» Task instructions:
Look below for lines that hold the string "mathcal" and copy each one.
:: Information shown ::
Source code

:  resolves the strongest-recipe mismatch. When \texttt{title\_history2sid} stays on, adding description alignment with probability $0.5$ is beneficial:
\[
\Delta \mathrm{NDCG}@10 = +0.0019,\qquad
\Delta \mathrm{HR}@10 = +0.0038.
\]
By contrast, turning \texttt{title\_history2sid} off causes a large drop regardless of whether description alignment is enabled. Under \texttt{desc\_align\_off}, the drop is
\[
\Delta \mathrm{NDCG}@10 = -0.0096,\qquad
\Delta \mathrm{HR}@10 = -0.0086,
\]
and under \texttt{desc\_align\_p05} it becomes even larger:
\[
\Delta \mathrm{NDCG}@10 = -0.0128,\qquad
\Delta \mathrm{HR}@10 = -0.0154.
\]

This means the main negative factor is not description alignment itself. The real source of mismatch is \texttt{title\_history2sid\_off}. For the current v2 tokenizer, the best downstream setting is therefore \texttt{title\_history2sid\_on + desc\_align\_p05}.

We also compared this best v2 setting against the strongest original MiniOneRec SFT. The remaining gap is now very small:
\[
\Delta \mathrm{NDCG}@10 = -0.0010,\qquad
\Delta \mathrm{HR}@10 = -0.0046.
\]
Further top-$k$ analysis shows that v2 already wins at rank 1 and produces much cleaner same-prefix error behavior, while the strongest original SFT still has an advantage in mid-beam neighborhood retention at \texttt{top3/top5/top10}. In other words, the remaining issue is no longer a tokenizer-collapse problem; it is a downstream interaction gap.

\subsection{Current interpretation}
:::
:: Information shown ::
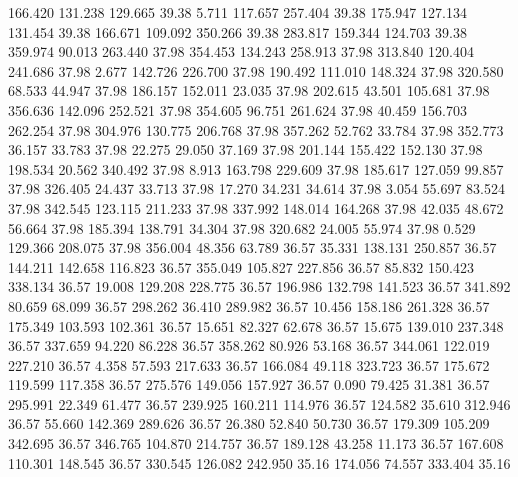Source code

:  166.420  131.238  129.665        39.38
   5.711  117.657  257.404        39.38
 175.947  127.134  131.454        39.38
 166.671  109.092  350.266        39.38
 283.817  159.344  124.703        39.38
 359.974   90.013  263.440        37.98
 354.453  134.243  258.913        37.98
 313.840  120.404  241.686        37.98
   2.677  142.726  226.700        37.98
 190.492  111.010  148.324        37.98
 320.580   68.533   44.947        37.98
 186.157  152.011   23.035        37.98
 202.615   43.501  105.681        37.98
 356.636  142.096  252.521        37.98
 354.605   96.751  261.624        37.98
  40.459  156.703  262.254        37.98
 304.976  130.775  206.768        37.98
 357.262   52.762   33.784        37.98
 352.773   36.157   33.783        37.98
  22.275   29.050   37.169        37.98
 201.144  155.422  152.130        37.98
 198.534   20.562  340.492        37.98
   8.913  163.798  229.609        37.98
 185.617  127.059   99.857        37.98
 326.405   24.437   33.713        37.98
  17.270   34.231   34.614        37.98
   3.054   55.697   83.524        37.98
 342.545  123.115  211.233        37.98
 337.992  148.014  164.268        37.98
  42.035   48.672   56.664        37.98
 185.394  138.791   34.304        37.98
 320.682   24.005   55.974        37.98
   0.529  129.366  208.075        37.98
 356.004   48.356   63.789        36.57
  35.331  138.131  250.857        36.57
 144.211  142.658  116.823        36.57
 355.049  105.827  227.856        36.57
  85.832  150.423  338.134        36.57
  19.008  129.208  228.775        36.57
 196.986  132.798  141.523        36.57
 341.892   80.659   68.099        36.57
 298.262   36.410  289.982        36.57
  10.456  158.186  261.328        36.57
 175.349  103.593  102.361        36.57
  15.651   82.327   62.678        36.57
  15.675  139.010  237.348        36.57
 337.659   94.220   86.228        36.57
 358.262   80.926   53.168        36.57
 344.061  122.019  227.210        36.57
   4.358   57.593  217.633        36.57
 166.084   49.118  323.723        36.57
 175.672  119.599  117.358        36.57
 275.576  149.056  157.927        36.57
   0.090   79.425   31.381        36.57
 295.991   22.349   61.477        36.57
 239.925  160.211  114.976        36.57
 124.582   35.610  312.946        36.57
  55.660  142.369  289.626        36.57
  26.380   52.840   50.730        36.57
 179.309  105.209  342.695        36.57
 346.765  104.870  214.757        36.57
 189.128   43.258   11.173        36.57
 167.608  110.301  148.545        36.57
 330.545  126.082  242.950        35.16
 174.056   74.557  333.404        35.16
:::
:: Information shown ::
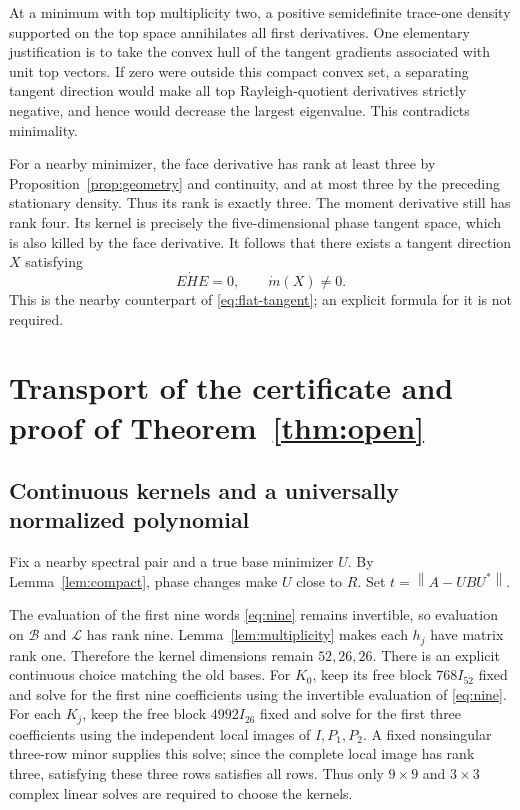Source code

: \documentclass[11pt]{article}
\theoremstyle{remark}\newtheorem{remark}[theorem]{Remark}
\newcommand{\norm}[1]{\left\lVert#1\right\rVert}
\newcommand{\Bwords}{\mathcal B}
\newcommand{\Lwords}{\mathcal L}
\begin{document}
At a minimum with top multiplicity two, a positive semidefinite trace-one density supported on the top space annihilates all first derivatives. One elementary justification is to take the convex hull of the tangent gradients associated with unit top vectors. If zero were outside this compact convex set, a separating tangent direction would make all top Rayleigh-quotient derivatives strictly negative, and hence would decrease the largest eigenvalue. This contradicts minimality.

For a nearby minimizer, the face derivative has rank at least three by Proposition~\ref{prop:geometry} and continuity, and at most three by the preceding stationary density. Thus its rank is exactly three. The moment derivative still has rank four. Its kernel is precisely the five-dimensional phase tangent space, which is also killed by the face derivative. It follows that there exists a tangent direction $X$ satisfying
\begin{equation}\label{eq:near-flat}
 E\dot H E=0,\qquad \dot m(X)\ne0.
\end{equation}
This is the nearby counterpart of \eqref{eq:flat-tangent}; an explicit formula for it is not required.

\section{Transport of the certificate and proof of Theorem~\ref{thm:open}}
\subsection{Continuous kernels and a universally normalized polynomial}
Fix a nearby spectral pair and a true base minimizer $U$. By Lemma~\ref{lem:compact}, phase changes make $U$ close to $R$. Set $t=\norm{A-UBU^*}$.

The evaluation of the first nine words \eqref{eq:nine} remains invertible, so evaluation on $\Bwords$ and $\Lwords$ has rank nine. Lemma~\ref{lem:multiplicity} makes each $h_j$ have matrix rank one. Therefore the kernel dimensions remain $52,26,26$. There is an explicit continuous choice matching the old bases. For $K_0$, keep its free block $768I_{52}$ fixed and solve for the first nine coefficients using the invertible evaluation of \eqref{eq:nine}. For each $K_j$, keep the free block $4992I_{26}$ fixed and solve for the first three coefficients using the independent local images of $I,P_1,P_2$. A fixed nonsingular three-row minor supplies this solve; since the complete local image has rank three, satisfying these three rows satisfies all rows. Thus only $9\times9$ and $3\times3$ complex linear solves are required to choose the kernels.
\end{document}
:::
» Written reply:
\newcommand{\Bwords}{\mathcal B}
\newcommand{\Lwords}{\mathcal L}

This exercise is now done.